Iran is sending millions of dollars into the country to promote anti-U.S. sentiment. The money goes into the hands of the Umar Daudzai, chief of staff to President Hamid Karzai.

CBSNews.com Special Report: Afghanistan

CBS News correspondent Allen Pizzey reports that the cash reportedly gives Iranian ambassador Feda Hussein Maliki preferential access to Karzai's inner circle, an Iranian channel to poison relations with Washington.

"The Unites States and its NATO allies will be unable to stop any real, serious Iranian efforts to influence things in Afghanistan," says CBS News Afghanistan consultant Jere van Dyk.

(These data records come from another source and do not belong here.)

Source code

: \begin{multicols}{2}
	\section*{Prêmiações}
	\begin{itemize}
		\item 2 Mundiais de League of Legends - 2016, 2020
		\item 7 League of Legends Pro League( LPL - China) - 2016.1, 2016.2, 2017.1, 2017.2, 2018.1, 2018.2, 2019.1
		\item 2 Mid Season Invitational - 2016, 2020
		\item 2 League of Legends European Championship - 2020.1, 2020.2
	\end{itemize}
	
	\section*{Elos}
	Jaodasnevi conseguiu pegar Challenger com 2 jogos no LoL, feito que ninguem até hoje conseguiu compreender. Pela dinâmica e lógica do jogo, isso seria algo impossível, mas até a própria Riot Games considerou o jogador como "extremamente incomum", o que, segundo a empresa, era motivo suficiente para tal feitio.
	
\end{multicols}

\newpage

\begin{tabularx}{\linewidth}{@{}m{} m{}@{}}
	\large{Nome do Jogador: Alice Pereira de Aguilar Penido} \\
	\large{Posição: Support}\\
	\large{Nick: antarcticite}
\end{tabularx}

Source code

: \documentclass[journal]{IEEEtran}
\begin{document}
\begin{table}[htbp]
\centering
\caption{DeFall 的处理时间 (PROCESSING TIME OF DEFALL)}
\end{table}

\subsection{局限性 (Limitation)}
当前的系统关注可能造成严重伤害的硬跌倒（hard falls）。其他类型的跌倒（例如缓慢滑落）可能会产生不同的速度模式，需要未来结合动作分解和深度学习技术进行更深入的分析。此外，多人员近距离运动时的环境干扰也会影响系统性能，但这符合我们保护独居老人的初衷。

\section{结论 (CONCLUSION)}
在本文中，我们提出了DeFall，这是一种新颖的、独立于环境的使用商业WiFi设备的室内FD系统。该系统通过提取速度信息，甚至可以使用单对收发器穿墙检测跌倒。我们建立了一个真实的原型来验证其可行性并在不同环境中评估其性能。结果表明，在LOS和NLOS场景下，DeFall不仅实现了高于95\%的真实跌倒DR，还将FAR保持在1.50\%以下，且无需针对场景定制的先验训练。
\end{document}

The money won't necessarily buy Iran control, however. Karzai is on good terms with the Iranians. But he would find it difficult if not impossible to stay in power without U.S. backing.

So the Iranians are playing both sides of the battlefront, U.S. sources say, funding, training and supplying intelligence to some elements of the Taliban.

And just to underscore that Tehran can't be left out of the efforts to end the Afghan war, Iranian diplomats were included in high level talks held recently in Rome last week.

"We recognize that Iran has a role to play in the peaceful settlement of the situation in Afghanistan," says U.S. Special Envoy to Afghanistan Richard Holbrooke.

Iranian president Mahmoud Ahmadinejad seems to see that role in less than diplomatic terms. During a visit to Lebanon he said the best exit from Afghanistan for what he called "the occupiers" was to apologize and pay compensation. Presumably that would be different from bags of cash.